Lübnan Cumhurbaşkanı Mişel Avn, Lübnan Devleti’nin kuruluşunun 100. yıl dönümü münasebetiyle Osmanlı Devleti’ne hakaret içerikli bir konuşma yaptı.
Avn’ın “Osmanlıların Lübnanlılara devlet terörü uyguladığı” tarafındaki skandal sözlerine toplumsal medyadan yüzlerce reaksiyon geldi.
Avn’ın açıklamalarını tarihi gerçeklikler açısından kıymetlendiren Lübnanlı tarihçi Prof. Dr. Halid el-Cundi, Cumhurbaşkanının, Osmanlı Devleti’nin Lübnanlılara karşı şiddet uyguladığı tarafındaki açıklamasının gerçekleri yansıtmadığını söyledi.
Osmanlıların bölgeye gelişi sırasında Araplar ile yaşadıkları bir şiddet olayının dahi bulunmadığını hatırlatan Cundi, Avn’ın söylediği “Büyük Lübnan” diye bir şey olmadığını, o devirde Lübnan’ın “Beyrut Vilayeti”, “Sayda Vilayeti” ve “Trablusşam Vilayeti” üzere birkaç vilayetten oluştuğunu kaydetti.
Osmanlı periyodunda Lübnan’da inşa edilen çok sayıdaki kiliseye de dikkati çeken Cundi, bunların birçoklarının Osmanlı Devleti’nin fermanları doğrultusunda yapıldığını vurguladı.
“AVN, BATILI İŞGALCİLERİ NÜFUZ SAHİBİ OLARAK ELE ALIYOR”
Bölge halkları ortasında ayırımcılık yapan ve Osmanlı yapılarını yıkan Batılı güçlerinin Avn tarafından “sömürgeci” yerine “nüfuz” sahibi olarak nitelendiğine işaret eden Cundi, Osmanlı sonrasındaki Batılı güçlerinin bölgedeki zenginlikleri yağmaladığını söz etti.

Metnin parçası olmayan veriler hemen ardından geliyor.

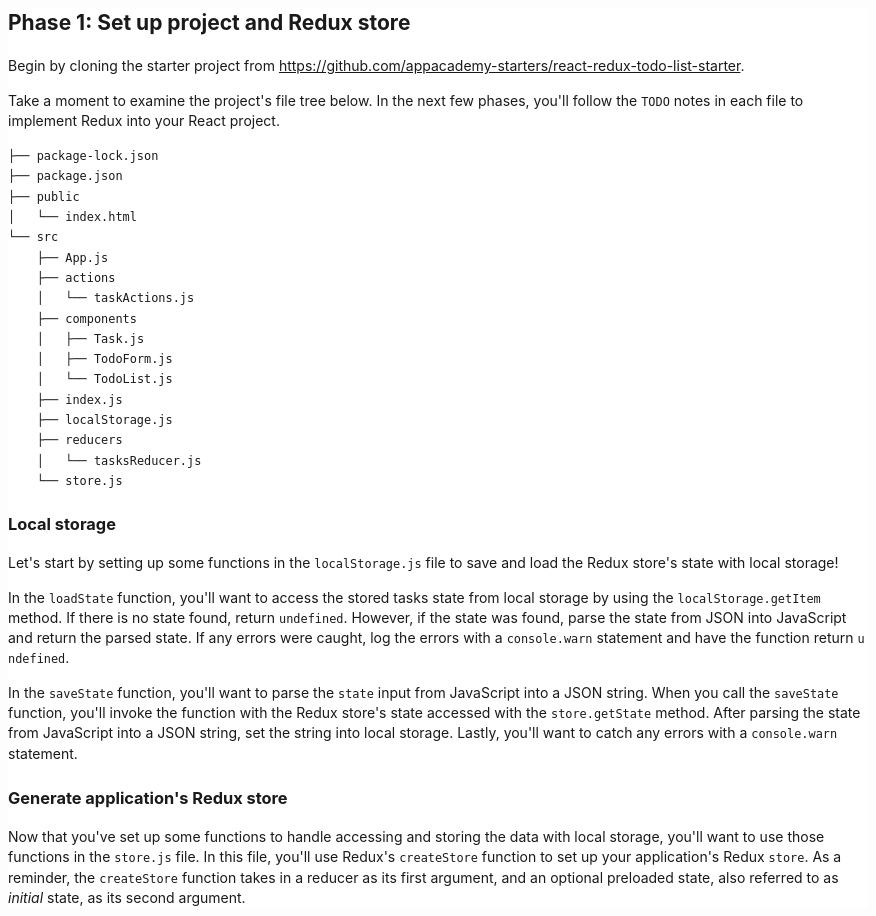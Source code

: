## Phase 1: Set up project and Redux store

Begin by cloning the starter project from
https://github.com/appacademy-starters/react-redux-todo-list-starter.

Take a moment to examine the project's file tree below. In the next few phases,
you'll follow the `TODO` notes in each file to implement Redux into your React
project.

```sh
├── package-lock.json
├── package.json
├── public
│   └── index.html
└── src
    ├── App.js
    ├── actions
    │   └── taskActions.js
    ├── components
    │   ├── Task.js
    │   ├── TodoForm.js
    │   └── TodoList.js
    ├── index.js
    ├── localStorage.js
    ├── reducers
    │   └── tasksReducer.js
    └── store.js
```

### Local storage

Let's start by setting up some functions in the `localStorage.js` file to save
and load the Redux store's state with local storage!

In the `loadState` function, you'll want to access the stored tasks state from
local storage by using the `localStorage.getItem` method. If there is no state
found, return `undefined`. However, if the state was found, parse the state from
JSON into JavaScript and return the parsed state. If any errors were caught, log
the errors with a `console.warn` statement and have the function return
`undefined`.

In the `saveState` function, you'll want to parse the `state` input from
JavaScript into a JSON string. When you call the `saveState` function, you'll
invoke the function with the Redux store's state accessed with the
`store.getState` method. After parsing the state from JavaScript into a JSON
string, set the string into local storage. Lastly, you'll want to catch any
errors with a `console.warn` statement.

### Generate application's Redux store

Now that you've set up some functions to handle accessing and storing the data
with local storage, you'll want to use those functions in the `store.js` file.
In this file, you'll use Redux's `createStore` function to set up your
application's Redux `store`. As a reminder, the `createStore` function takes in
a reducer as its first argument, and an optional preloaded state, also referred
to as _initial_ state, as its second argument.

Osmanlı Devleti’nin din ve ırk ayırımı yapmaksızın tüm vatandaşlarına adil davrandığını aktaran Cundi, Osmanlı’nın Hristiyanlara yönelik adaletini, şöyle lisana getirdi:
“Osmanlılar periyodunda Hristiyan bir bayan, dinine hakaret ettiği ve ziynet eşyasını gasbettiği gerekçesiyle eşine dava açar. Osmanlı mahkemesi, şahitlerin şahitlik yapmasından sonra Hristiyan eşinin dinine hakaret eden kocayı falakaya yatırarak cezalandırmıştır. Münasebetiyle Osmanlı, din ve mezhep ayırımı yapmadan adalet sağlıyordu.”
Lübnan’daki ortak yaşama Osmanlı Devleti’nin verdiği değere dikkati çeken Cundi, Osmanlı’nın, Lübnan’daki farklı din ve mezheplerden oluşan toplum yapısını ayakta tutan fermanlar çıkardığını kaydetti.
AVN’IN AÇIKLAMASI
Cumhurbaşkanı Avn, Lübnan Devleti’nin kuruluşunun 100. yıl dönümü münasebetiyle dün akşam yaptığı televizyon konuşmasında, “Osmanlı boyunduruğundan kurtulma teşebbüslerin tümünün şiddet, cinayet ve mezhep çekişmesiyle sonuçlandığı” argümanına yer vermişti.
Avn, “Osmanlıların bilhassa 1. Dünya Savaşı yıllarında Lübnanlılara uyguladığı devlet terörünün, kıtlık ve zorla çalıştırma dahil olmak üzere yüz binlerce kurbanla sonuçlandığını, 1. Dünya Savaşı’nın sona ermesiyle Osmanlıların hezimeti ve Fransız nüfuzuyla birlikte ülke tarihinde yeni bir periyoda geçildiğini” öne sürmüştü.
Cumhurbaşkanı Avn, kelam konusu gelişmelerin akabinde 1920’de büyük Lübnan’a ve sonrasında bağımsızlığa kavuştuklarını söz etmişti.